Every project should start with the question, “Is this problem already being tackled somewhere else?” Time and again we see redundant work occurring in siloes because no one bothered to look around before launching the effort. We’ve even seen cases where two competing efforts had the same executive sponsor, but she hadn’t connected the dots. If you do find a similar efforts, team up or leverage its outcomes rather than starting over.

3. Confusing activity with outcomes

Too often, teams give themselves credit for progress because they have taken action even when they are no closer to the objective of the project. If you are using an initiative dashboard, hold a high standard for what it means to be “on track” so that crossing items off a list doesn’t lull your team into a false sense of progress.

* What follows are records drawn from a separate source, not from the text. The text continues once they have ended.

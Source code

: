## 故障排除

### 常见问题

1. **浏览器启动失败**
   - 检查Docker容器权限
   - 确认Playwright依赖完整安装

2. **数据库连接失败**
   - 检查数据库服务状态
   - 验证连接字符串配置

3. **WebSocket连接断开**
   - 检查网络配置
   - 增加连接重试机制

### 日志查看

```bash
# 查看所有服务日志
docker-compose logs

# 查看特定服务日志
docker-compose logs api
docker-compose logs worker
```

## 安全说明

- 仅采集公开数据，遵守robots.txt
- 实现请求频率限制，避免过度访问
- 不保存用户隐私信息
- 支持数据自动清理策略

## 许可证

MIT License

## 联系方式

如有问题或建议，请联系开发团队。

4. Applying the same level of rigor every time

One of the ways in which project scope can expand dramatically is through the level of effort needed at the beginning to understand the current situation. While it is always a best practice to start from the customer’s perspective, every project does not need a large scale diagnostic survey or an interview process that includes 40 people. Often, a few people in a room asking the 5 Whys can get to a root cause without having to make an ask of internal and external stakeholders. If a survey is needed, check to see if there might already be an available dataset, and be sure to leverage best practice in both the design and analysis phases. We’ve seen many poorly constructed surveys that consume a lot of energy but produce minimal insight.

5. Training as a cure-all

While individual skill-building is often required to sustain the improvements made through the work of an initiative, training does not always address the real issue. For example, we commonly encounter functions looking to gain more of a seat at the table in cross-functional decision-making. One frequent solution proposed is to “train the function on what we do and why it matters.” Unfortunately, lack of influence is rarely a “knowing” gap. While training may be part of a broader solution, resist the urge to hand the problem off to L&D.

Cross-functional projects are here to stay. Steer clear of these common mistakes and fast track your team to a success story rather than a tale of woe.